### WHAT NEEDS TO BE DONE
The records are to be repeated in full. Every line must match.

### GIVEN RECORDS
____

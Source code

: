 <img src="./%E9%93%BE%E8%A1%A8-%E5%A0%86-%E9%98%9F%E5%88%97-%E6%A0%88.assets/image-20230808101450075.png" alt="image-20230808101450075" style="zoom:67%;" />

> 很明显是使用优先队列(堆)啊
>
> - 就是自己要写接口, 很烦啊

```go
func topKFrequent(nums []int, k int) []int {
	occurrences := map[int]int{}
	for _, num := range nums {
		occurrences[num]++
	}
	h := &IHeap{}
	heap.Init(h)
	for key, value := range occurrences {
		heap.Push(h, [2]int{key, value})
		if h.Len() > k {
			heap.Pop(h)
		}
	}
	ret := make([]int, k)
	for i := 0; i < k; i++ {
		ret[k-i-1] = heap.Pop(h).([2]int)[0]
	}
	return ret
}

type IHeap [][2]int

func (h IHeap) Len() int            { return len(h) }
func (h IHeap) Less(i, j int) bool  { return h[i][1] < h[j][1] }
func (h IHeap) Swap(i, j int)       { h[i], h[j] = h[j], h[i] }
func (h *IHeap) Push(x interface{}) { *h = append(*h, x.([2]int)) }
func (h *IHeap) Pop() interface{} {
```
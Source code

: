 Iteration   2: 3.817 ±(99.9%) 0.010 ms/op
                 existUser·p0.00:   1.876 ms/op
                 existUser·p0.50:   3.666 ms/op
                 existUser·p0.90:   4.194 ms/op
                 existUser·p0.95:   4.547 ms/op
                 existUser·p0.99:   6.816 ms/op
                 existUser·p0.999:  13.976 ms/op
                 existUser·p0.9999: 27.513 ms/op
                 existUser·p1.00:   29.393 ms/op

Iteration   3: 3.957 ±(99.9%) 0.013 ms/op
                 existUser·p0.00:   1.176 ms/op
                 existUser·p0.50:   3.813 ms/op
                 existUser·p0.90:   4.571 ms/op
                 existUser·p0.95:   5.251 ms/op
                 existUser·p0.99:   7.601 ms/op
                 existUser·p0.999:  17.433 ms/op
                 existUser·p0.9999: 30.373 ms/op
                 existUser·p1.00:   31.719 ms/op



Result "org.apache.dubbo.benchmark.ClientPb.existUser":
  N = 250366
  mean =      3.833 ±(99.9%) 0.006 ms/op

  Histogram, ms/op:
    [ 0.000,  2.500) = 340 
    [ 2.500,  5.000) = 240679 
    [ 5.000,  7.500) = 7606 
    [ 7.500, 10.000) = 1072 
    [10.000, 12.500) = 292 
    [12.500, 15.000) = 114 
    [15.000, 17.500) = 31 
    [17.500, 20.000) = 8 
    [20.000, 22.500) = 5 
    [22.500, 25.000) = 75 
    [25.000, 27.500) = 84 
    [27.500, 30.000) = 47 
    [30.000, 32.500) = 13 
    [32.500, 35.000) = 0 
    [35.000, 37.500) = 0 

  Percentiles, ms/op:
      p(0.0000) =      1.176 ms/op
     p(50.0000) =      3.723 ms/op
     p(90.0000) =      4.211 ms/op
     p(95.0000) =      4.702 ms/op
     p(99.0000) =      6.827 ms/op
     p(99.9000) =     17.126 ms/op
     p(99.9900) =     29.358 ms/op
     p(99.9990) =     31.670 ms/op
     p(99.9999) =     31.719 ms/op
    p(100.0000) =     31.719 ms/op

____

### WRITTEN SOLUTION
Source code

: <img src="./%E9%93%BE%E8%A1%A8-%E5%A0%86-%E9%98%9F%E5%88%97-%E6%A0%88.assets/image-20230808101450075.png" alt="image-20230808101450075" style="zoom:67%;" />

> 很明显是使用优先队列(堆)啊
>
> - 就是自己要写接口, 很烦啊

```go
func topKFrequent(nums []int, k int) []int {
	occurrences := map[int]int{}
	for _, num := range nums {
		occurrences[num]++
	}
	h := &IHeap{}
	heap.Init(h)
	for key, value := range occurrences {
		heap.Push(h, [2]int{key, value})
		if h.Len() > k {
			heap.Pop(h)
		}
	}
	ret := make([]int, k)
	for i := 0; i < k; i++ {
		ret[k-i-1] = heap.Pop(h).([2]int)[0]
	}
	return ret
}

type IHeap [][2]int

func (h IHeap) Len() int            { return len(h) }
func (h IHeap) Less(i, j int) bool  { return h[i][1] < h[j][1] }
func (h IHeap) Swap(i, j int)       { h[i], h[j] = h[j], h[i] }
func (h *IHeap) Push(x interface{}) { *h = append(*h, x.([2]int)) }
func (h *IHeap) Pop() interface{} {
```
Source code

: Iteration   2: 3.817 ±(99.9%) 0.010 ms/op
                 existUser·p0.00:   1.876 ms/op
                 existUser·p0.50:   3.666 ms/op
                 existUser·p0.90:   4.194 ms/op
                 existUser·p0.95:   4.547 ms/op
                 existUser·p0.99:   6.816 ms/op
                 existUser·p0.999:  13.976 ms/op
                 existUser·p0.9999: 27.513 ms/op
                 existUser·p1.00:   29.393 ms/op

Iteration   3: 3.957 ±(99.9%) 0.013 ms/op
                 existUser·p0.00:   1.176 ms/op
                 existUser·p0.50:   3.813 ms/op
                 existUser·p0.90:   4.571 ms/op
                 existUser·p0.95:   5.251 ms/op
                 existUser·p0.99:   7.601 ms/op
                 existUser·p0.999:  17.433 ms/op
                 existUser·p0.9999: 30.373 ms/op
                 existUser·p1.00:   31.719 ms/op



Result "org.apache.dubbo.benchmark.ClientPb.existUser":
  N = 250366
  mean =      3.833 ±(99.9%) 0.006 ms/op

  Histogram, ms/op:
    [ 0.000,  2.500) = 340 
    [ 2.500,  5.000) = 240679 
    [ 5.000,  7.500) = 7606 
    [ 7.500, 10.000) = 1072 
    [10.000, 12.500) = 292 
    [12.500, 15.000) = 114 
    [15.000, 17.500) = 31 
    [17.500, 20.000) = 8 
    [20.000, 22.500) = 5 
    [22.500, 25.000) = 75 
    [25.000, 27.500) = 84 
    [27.500, 30.000) = 47 
    [30.000, 32.500) = 13 
    [32.500, 35.000) = 0 
    [35.000, 37.500) = 0 

  Percentiles, ms/op:
      p(0.0000) =      1.176 ms/op
     p(50.0000) =      3.723 ms/op
     p(90.0000) =      4.211 ms/op
     p(95.0000) =      4.702 ms/op
     p(99.0000) =      6.827 ms/op
     p(99.9000) =     17.126 ms/op
     p(99.9900) =     29.358 ms/op
     p(99.9990) =     31.670 ms/op
     p(99.9999) =     31.719 ms/op
    p(100.0000) =     31.719 ms/op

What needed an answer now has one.